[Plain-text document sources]
======

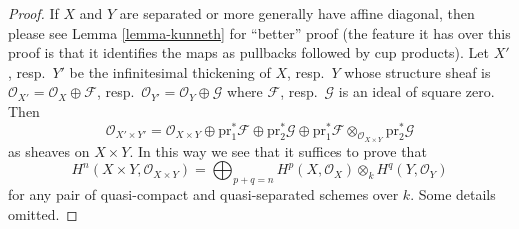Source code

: \begin{proof}
If $X$ and $Y$ are separated or more generally have affine diagonal, then
please see Lemma \ref{lemma-kunneth} for ``better'' proof
(the feature it has over this proof is that it identifies the
maps as pullbacks followed by cup products).
Let $X'$, resp.\ $Y'$ be the infinitesimal thickening of $X$, resp.\ $Y$
whose structure sheaf is
$\mathcal{O}_{X'} = \mathcal{O}_X \oplus \mathcal{F}$,
resp.\ $\mathcal{O}_{Y'} = \mathcal{O}_Y \oplus \mathcal{G}$ where
$\mathcal{F}$, resp.\ $\mathcal{G}$ is an ideal of square zero.
Then
$$
\mathcal{O}_{X' \times Y'} =
\mathcal{O}_{X \times Y}
\oplus \text{pr}_1^*\mathcal{F}
\oplus \text{pr}_2^*\mathcal{G}
\oplus \text{pr}_1^*\mathcal{F}
\otimes_{\mathcal{O}_{X \times Y}} \text{pr}_2^*\mathcal{G}
$$
as sheaves on $X \times Y$. In this way we see that it suffices to
prove that
$$
H^n(X \times Y, \mathcal{O}_{X \times Y}) =
\bigoplus\nolimits_{p + q = n}
H^p(X, \mathcal{O}_X) \otimes_k H^q(Y, \mathcal{O}_Y)
$$
for any pair of quasi-compact and quasi-separated schemes over $k$.
Some details omitted.


\end{proof}
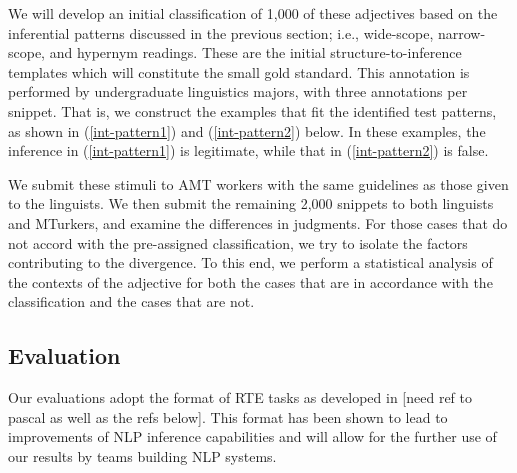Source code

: \documentclass[10pt]{article}
\begin{document}
We will develop an initial classification of 1,000 of these adjectives based on the inferential patterns discussed in the previous section; i.e., wide-scope, narrow-scope, and hypernym readings. 
These are the initial structure-to-inference templates which will constitute the small gold standard. This annotation is performed by undergraduate linguistics majors, with three annotations per snippet. 
That is, we construct the examples that fit the identified test patterns, as shown in (\ref{int-pattern1}) and (\ref{int-pattern2}) below. In these examples, the inference in (\ref{int-pattern1}) is legitimate, while that in (\ref{int-pattern2}) is false. 

\vspace {-3mm}

\begin{multicols}{2}

\vspace {-6mm}

\end{multicols}
\vspace {-2mm}

 \noindent We submit these stimuli to AMT workers with the same guidelines as those given to the linguists. 
 We then submit the remaining 2,000 snippets to both linguists and MTurkers, and examine the differences in judgments. For those cases that do not accord with the pre-assigned classification, we try to isolate the factors contributing to the divergence. 
 To this end, we perform a statistical analysis of the contexts of the adjective for both the cases that are in accordance with the classification and the cases that are not. 
 

\vspace {-3mm}

\subsection{Evaluation}

\vspace {-3mm}

Our evaluations adopt the format of RTE tasks as developed in [need ref to pascal as well as the refs below]. This format has been shown to lead to improvements of NLP inference capabilities and will allow for the further use of our results by teams building NLP systems. 
\end{document}
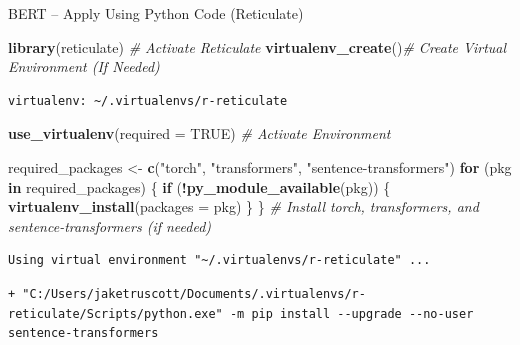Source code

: \documentclass[
  ignorenonframetext,
  aspectratio=169]{beamer}
\newenvironment{Shaded}{\begin{snugshade}}{\end{snugshade}}
\newcommand{\AttributeTok}[1]{\textcolor[rgb]{0.13,0.29,0.53}{#1}}
\newcommand{\CommentTok}[1]{\textcolor[rgb]{0.56,0.35,0.01}{\textit{#1}}}
\newcommand{\ConstantTok}[1]{\textcolor[rgb]{0.56,0.35,0.01}{#1}}
\newcommand{\ControlFlowTok}[1]{\textcolor[rgb]{0.13,0.29,0.53}{\textbf{#1}}}
\newcommand{\FunctionTok}[1]{\textcolor[rgb]{0.13,0.29,0.53}{\textbf{#1}}}
\newcommand{\NormalTok}[1]{#1}
\newcommand{\OtherTok}[1]{\textcolor[rgb]{0.56,0.35,0.01}{#1}}
\newcommand{\SpecialCharTok}[1]{\textcolor[rgb]{0.81,0.36,0.00}{\textbf{#1}}}
\newcommand{\StringTok}[1]{\textcolor[rgb]{0.31,0.60,0.02}{#1}}
\begin{document}
\begin{frame}[fragile]{BERT -- Apply Using Python Code (Reticulate)}
\label{bert-apply-using-python-code-reticulate}
\scriptsize

\begin{Shaded}
\begin{Highlighting}[]
\FunctionTok{library}\NormalTok{(reticulate) }\CommentTok{\# Activate Reticulate}
\FunctionTok{virtualenv\_create}\NormalTok{()}\CommentTok{\# Create  Virtual Environment (If Needed)}
\end{Highlighting}
\end{Shaded}

\begin{verbatim}
virtualenv: ~/.virtualenvs/r-reticulate
\end{verbatim}

\begin{Shaded}
\begin{Highlighting}[]
\FunctionTok{use\_virtualenv}\NormalTok{(}\AttributeTok{required =} \ConstantTok{TRUE}\NormalTok{) }\CommentTok{\# Activate Environment}

\NormalTok{required\_packages }\OtherTok{\textless{}{-}} \FunctionTok{c}\NormalTok{(}\StringTok{"torch"}\NormalTok{, }\StringTok{"transformers"}\NormalTok{, }\StringTok{"sentence{-}transformers"}\NormalTok{)}
\ControlFlowTok{for}\NormalTok{ (pkg }\ControlFlowTok{in}\NormalTok{ required\_packages) \{}
  \ControlFlowTok{if}\NormalTok{ (}\SpecialCharTok{!}\FunctionTok{py\_module\_available}\NormalTok{(pkg)) \{}
    \FunctionTok{virtualenv\_install}\NormalTok{(}\AttributeTok{packages =}\NormalTok{ pkg)}
\NormalTok{  \}}
\NormalTok{\} }\CommentTok{\# Install torch, transformers, and sentence{-}transformers (if needed)}
\end{Highlighting}
\end{Shaded}

\begin{verbatim}
Using virtual environment "~/.virtualenvs/r-reticulate" ...
\end{verbatim}

\begin{verbatim}
+ "C:/Users/jaketruscott/Documents/.virtualenvs/r-reticulate/Scripts/python.exe" -m pip install --upgrade --no-user sentence-transformers
\end{verbatim}
\end{frame}
\end{document}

======

- Exercise -
Search the entries for the string "resp" and collect each line that has it.

- Result -
Let $X'$, resp.\ $Y'$ be the infinitesimal thickening of $X$, resp.\ $Y$
resp.\ $\mathcal{O}_{Y'} = \mathcal{O}_Y \oplus \mathcal{G}$ where
$\mathcal{F}$, resp.\ $\mathcal{G}$ is an ideal of square zero.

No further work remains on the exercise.